1,positive,0.3486,@VirginAmerica plus you've added commercials t...
2,neutral,0.6837,@VirginAmerica I didn't today... Must mean I n...
3,negative,1.0,@VirginAmerica it's really aggressive to blast...
4,negative,1.0,@VirginAmerica and it's a really big bad thing...
5,negative,1.0,@VirginAmerica seriously would pay $30 a fligh...
6,positive,0.6745,"@VirginAmerica yes, nearly every time I fly VX..."
7,neutral,0.634,@VirginAmerica Really missed a prime opportuni...
8,positive,0.6559,"@virginamerica Well, I didn't…but NOW I DO! :-D"
9,positive,1.0,"@VirginAmerica it was amazing, and arrived an ..."


Number of rows 14639


In [3]:
#wrap text so we can see the entire tweet better

# Apply CSS styling for text wrapping for the first 30 rows
styled_df = tweet_data.head(5).style.set_properties(
    **{
        'inline-size': '200px',  # Set a fixed width for the column
        'overflow-wrap': 'break-word',
        'white-space': 'normal'
    },
    subset=['text']
)

# Display the styled DataFrame (will render as HTML in compatible environments)
styled_df

Unnamed: 0,airline_sentiment,sentiment_confidence,text
0,neutral,1.0,@VirginAmerica What @dhepburn said.
1,positive,0.3486,@VirginAmerica plus you've added commercials to the experience... tacky.
2,neutral,0.6837,@VirginAmerica I didn't today... Must mean I need to take another trip!
3,negative,1.0,"@VirginAmerica it's really aggressive to blast obnoxious ""entertainment"" in your guests' faces & they have little recourse"
4,negative,1.0,@VirginAmerica and it's a really big bad thing about it


From the data exploration we can see that the tweets are mostly text-based, with certain structural elements such as handles (@XXX) and tags (#XXX).
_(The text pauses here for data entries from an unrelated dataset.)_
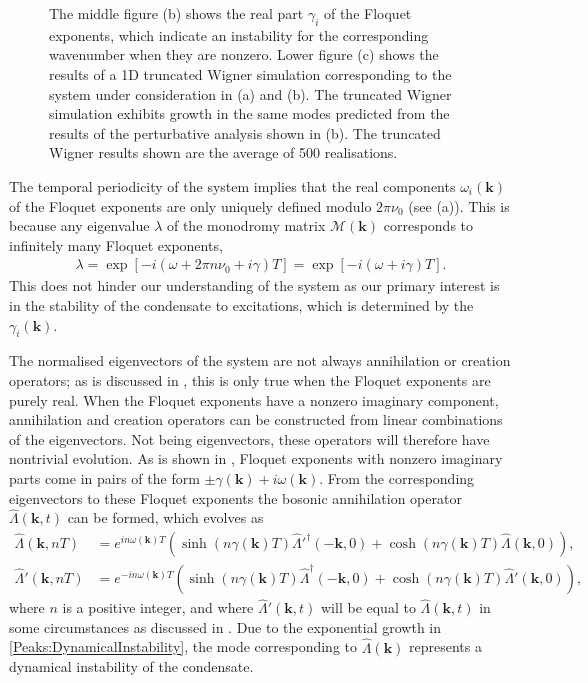\begin{figure}
{        The middle figure (b) shows the real part $\gamma_i$ of the Floquet exponents, which indicate an instability for the corresponding wavenumber when they are nonzero.
        Lower figure (c) shows the results of a 1D truncated Wigner simulation corresponding to the system under consideration in (a) and (b). The truncated Wigner simulation exhibits growth in the same modes predicted from the results of the perturbative analysis shown in (b). The truncated Wigner results shown are the average of 500 realisations.
        \label{Peaks:CondensateEigenvalues}}
\end{figure}

The temporal periodicity of the system implies that the real components $\omega_i(\bm{k})$ of the Floquet exponents are only uniquely defined modulo $2\pi \nu_0$ (see (a)). This is because any eigenvalue $\lambda$ of the monodromy matrix $\mathcal{M}(\bm{k})$ corresponds to infinitely many Floquet exponents,
\begin{align}
    \label{Peaks:AmbiguityFloquetExponent}
    \lambda = \exp\left[-i \left(\omega + 2 \pi n \nu_0 + i \gamma\right)T\right] = \exp\left[-i\left(\omega + i \gamma\right)T\right].
\end{align}
This does not hinder our understanding of the system as our primary interest is in the stability of the condensate to excitations, which is determined by the $\gamma_i(\bm{k})$.

The normalised eigenvectors of the system are not always annihilation or creation operators; as is discussed in , this is only true when the Floquet exponents are purely real. When the Floquet exponents have a nonzero imaginary component, annihilation and creation operators can be constructed from linear combinations of the eigenvectors. Not being eigenvectors, these operators will therefore have nontrivial evolution. As is shown in , Floquet exponents with nonzero imaginary parts come in pairs of the form $\pm \gamma(\bm{k}) + i \omega(\bm{k})$. From the corresponding eigenvectors to these Floquet exponents the bosonic annihilation operator $\hat{\Lambda}(\bm{k}, t)$ can be formed, which evolves as
\begin{subequations}
    \label{Peaks:DynamicalInstability}
    \begin{align}
        \hat{\Lambda}(\bm{k}, nT) &= e^{i n\omega(\bm{k}) T} \left( \sinh(n\gamma(\bm{k}) T) \hat{\Lambda}'^\dagger(-\bm{k}, 0) + \cosh(n\gamma(\bm{k}) T) \hat{\Lambda}(\bm{k}, 0)\right),\\
        \hat{\Lambda}'(\bm{k}, nT) &= e^{-i n \omega(\bm{k}) T} \left( \sinh(n\gamma(\bm{k}) T) \hat{\Lambda}^\dagger(-\bm{k}, 0) + \cosh(n\gamma(\bm{k}) T) \hat{\Lambda}'(\bm{k}, 0)\right),
    \end{align}
\end{subequations}
where $n$ is a positive integer, and where $\hat{\Lambda}'(\bm{k}, t)$ will be equal to $\hat{\Lambda}(\bm{k}, t)$ in some circumstances as discussed in . Due to the exponential growth in \eqref{Peaks:DynamicalInstability}, the mode corresponding to $\hat{\Lambda}(\bm{k})$ represents a dynamical instability of the condensate.

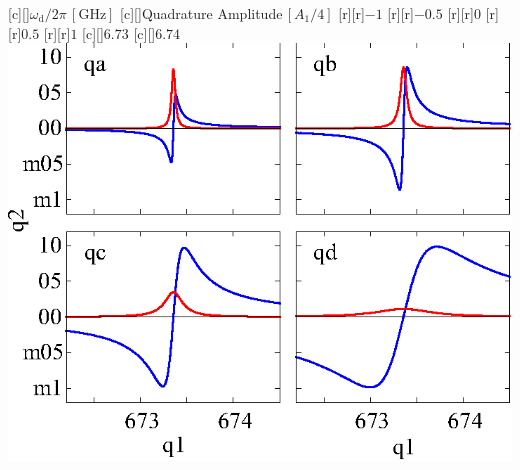 

 [c][]{$\omega_\text{d}/2\pi\,[\text{GHz}]$}
 [c][]{Quadrature Amplitude\,$[A_1/4]$}
 [r][r]{\figsmall$-1$}
 [r][r]{\figsmall$-0.5$}
 [r][r]{\figsmall$0$}
 [r][r]{\figsmall$0.5$}
 [r][r]{\figsmall$1$}
 [c][]{\figsmall$6.73$}
 [c][]{\figsmall$6.74$}
 \includegraphics[height=\bigheight]{quadratures.eps}

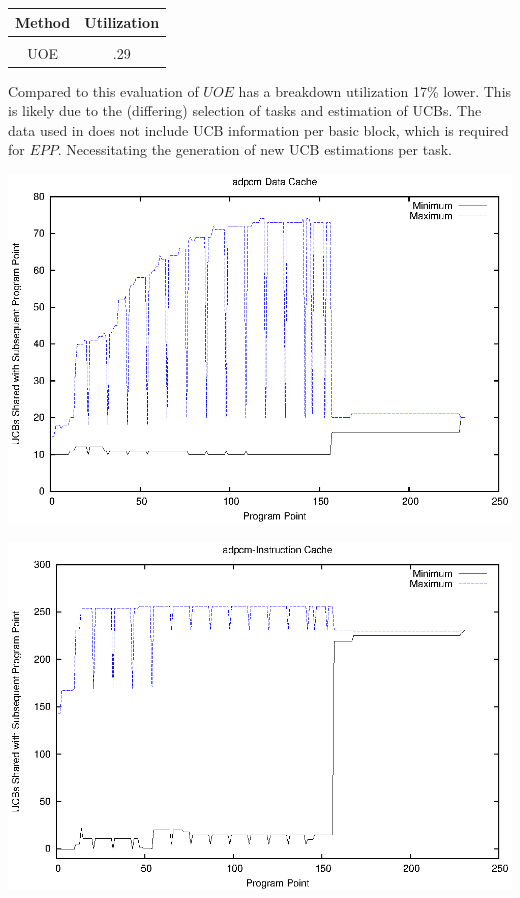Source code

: \begin{minipage}{\linewidth}
  \bigskip
  \centering
    \begin{tabular}{c | c}
      Method & Utilization \\
      \hline
      \\
      UOE & .29 \\
    \end{tabular}
\end{minipage}

Compared to \cite{lunniss:13} this evaluation of ${UOE}$ has a
breakdown utilization 17\% lower. This is likely due to the
(differing) selection of tasks and estimation of UCBs. The data used
in \cite{lunniss:13} does not include UCB information per basic block,
which is required for ${EPP}$. Necessitating the generation of new
UCB estimations per task.
%
%
\begin{center}
  \includegraphics[width=\linewidth]{eps/adpcm-dcache.eps}
\end{center}
\begin{center}
  \includegraphics[width=\linewidth]{eps/adpcm-icache.eps}
\end{center}
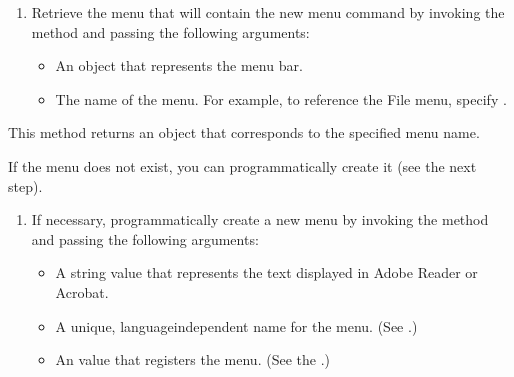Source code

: \documentclass[letterpaper,12pt,english,openany,oneside]{sphinxmanual}
\begin{document}
\begin{sphinxVerbatim}[commandchars=\\\{\}]
   
\end{sphinxVerbatim}
\begin{enumerate}
%
\setcounter{enumi}{1}
\item {} 
Retrieve the menu that will contain the new menu command by invoking the  method and passing the following arguments:
\begin{itemize}
\item {} 
An  object that represents the menu bar.

\item {} 
The name of the menu. For example, to reference the File menu, specify .

\end{itemize}

\end{enumerate}

This method returns an  object that corresponds to the specified menu name.

\begin{sphinxVerbatim}[commandchars=\\\{\}]
    
\end{sphinxVerbatim}

If the menu does not exist, you can programmatically create it (see the next step).
\begin{enumerate}
%
\setcounter{enumi}{2}
\item {} 
If necessary, programmatically create a new menu by invoking the  method and passing the following arguments:
\begin{itemize}
\item {} 
A string value that represents the text displayed in Adobe Reader or Acrobat.

\item {} 
A unique, language\sphinxhyphen{}independent name for the menu. (See .)

\item {} 
An  value that registers the menu. (See the .)

\end{itemize}

\end{enumerate}
\end{document}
Additional features we might need to consider are emojis and how to encode them. URLs (http:XXX) in the text are also a elements of the tweet that do not add any additional value and need to be removed.

## Step 2: Data Cleaning

From the exploratory data analysis, we recognise that there is a need to clean the tweet data.
To do so, we will:
1. Standardise the text to lowercase so that the same words can be encoded in the same way regardless if they are uppercase or lowercase
2. Convert emojis into textual form so that they can be encoded
3. The cleaned text is stored in a new column "cleaned_text"

In [5]:
#Clean tweet data

#Standardise the tweets by setting all text to lowercase
tweet_data["cleaned_text"]=tweet_data["text"].str.lower()

In [11]:
#Remove URLs from the tweets

#This regex pattern matches URLs starting with http, https, or www.
tweet_data["cleaned_text"]=tweet_data["cleaned_text"].apply(lambda x: re.sub(r'http\S+|www\S+|https\S+', '', x, flags=re.MULTILINE))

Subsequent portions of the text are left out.